It’s all too easy to get familiar with a car these days – you jump in and out so often, that you forget what you like, and those niggly issues can just become the norm.
This is very much the case with our long-term Ford Kuga. Having been with us for the best part of 2018, the trusty Ford has taken us to all manner of places across country, without leaving any fuss or major problems.
My extended Christmas break would be the time to put it to the test with the family and a lengthy on a post-Christmas break to the Kent countryside.
I was a little unsure that a mid-sized SUV would have the luggage capacity needed to cope with the amount that the better half insists on packing every time a trip away is planned, but somewhat to my surprise the Kuga swallowed bag after bag. With only a couple of reshuffles, we managed to get 15 days’ worth of stuff for our five day get away into the back of the Kuga.
Really, the Ford should have been the perfect car for the trip. The majority of our route would be featuring A roads and then the M25, meaning the 1.5 diesel engine and automatic gearbox could cruise happily along, mostly unchallenged before heading into rural Kent.
By the time we had covered the first mile or so, I had realised one of the things I don’t like about the Kuga – the stop-start system. It’s so slow and unreactive. Couple this with a slightly slow to respond gearbox and it’s like a real-life game of Frogger every time you get to a junction. This is one of my biggest moans about driver aids in modern cars; they’re often so user unfriendly that the driver turns it off, so what the point in having them in the first place?
The majority of the journey passed by without much else to report. The Kuga does a fine job, cruising along at a steady place.
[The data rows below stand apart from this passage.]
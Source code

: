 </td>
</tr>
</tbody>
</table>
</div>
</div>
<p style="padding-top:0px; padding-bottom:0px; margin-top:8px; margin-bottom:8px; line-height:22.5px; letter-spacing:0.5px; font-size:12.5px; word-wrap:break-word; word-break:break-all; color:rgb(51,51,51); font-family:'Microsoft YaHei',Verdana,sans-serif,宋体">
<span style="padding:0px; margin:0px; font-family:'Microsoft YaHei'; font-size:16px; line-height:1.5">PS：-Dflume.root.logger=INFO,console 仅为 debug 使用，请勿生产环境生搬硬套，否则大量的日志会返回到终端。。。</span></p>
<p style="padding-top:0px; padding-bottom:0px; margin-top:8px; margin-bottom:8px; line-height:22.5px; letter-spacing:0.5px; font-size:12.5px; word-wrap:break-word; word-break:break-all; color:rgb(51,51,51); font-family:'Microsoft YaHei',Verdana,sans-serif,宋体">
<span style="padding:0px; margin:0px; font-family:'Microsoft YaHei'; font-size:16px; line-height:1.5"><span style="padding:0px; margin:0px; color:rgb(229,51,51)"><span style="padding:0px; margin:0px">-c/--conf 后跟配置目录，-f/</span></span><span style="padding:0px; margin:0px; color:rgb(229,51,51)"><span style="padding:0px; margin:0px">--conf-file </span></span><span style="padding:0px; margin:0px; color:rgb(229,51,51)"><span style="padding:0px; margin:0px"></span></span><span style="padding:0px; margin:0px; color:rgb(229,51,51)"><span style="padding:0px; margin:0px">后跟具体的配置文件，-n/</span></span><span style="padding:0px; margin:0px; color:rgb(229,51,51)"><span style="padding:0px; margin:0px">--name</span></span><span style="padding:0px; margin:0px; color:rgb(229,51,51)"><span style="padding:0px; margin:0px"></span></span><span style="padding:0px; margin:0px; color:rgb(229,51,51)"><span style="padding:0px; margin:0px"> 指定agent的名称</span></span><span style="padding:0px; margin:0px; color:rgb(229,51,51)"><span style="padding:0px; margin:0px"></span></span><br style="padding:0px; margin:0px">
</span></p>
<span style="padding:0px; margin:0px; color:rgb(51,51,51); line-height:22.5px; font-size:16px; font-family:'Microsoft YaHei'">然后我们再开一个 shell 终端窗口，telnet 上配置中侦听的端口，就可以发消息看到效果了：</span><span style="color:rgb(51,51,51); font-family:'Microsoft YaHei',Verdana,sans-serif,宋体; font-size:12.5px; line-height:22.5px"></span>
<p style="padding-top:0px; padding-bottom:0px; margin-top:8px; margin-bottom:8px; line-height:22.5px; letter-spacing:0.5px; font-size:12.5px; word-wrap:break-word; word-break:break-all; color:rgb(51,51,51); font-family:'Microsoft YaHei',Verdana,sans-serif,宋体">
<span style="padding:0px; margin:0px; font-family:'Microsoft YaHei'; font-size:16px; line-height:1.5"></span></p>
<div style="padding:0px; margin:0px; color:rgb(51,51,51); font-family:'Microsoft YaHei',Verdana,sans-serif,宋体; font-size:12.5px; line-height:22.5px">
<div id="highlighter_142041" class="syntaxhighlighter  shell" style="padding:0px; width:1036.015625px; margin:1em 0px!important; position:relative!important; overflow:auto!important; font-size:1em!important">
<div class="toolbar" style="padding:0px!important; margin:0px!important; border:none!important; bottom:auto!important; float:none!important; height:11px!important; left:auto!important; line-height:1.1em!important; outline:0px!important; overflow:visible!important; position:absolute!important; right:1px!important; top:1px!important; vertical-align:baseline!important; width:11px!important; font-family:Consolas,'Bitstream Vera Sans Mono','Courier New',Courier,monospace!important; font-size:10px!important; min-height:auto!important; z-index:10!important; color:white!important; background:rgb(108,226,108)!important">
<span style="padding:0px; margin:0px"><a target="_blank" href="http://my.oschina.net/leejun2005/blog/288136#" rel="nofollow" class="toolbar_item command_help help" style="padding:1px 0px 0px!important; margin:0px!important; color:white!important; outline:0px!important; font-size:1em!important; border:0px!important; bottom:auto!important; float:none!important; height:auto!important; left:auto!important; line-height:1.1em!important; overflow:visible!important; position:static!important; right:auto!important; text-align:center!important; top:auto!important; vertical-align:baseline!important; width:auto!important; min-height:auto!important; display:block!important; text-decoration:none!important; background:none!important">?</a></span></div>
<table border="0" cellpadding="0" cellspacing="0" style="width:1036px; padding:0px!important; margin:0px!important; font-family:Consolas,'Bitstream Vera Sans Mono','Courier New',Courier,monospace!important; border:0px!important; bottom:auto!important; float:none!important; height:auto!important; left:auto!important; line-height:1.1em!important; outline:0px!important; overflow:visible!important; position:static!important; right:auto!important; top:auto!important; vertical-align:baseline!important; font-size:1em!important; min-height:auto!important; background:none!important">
The mid-sized diesel engine wasn’t too thirsty, the ride was comfy, and for at least part of the way, the kids were quiet – an added bonus.
There were, however, two minor irritations I found along the way – the first being the occasional piping up of the wife in the passenger seat, telling me what exits to take etc, (in case I had decide to ignore the sat-nav), and the other was the squeaky interior trim.
The centre console squeaks terribly in our Kuga – imagine someone rubbing two cheap plastic water bottles together the entire journey. It’s a painful sound to endure over such a long distance, and despite my best efforts I couldn’t find a way of making it stop.
The final leg of the journey saw us leave the bland motorway driving behind and head in to the countryside, with plenty of single-track lanes, and roads that were barely more than tarmac-covered tractor trails. Despite its tendency to stay in gear a little longer than feels necessary, the Kuga did a very adequate job.
Over the five days, the big Kuga carried us a good few hundred miles but still failed to leave a real impression. Was there anything really wrong with it? Annoying yes, but not really wrong. By the same token there is not much to get excited about. It does the job you need it do nothing more, and what else can you ask for?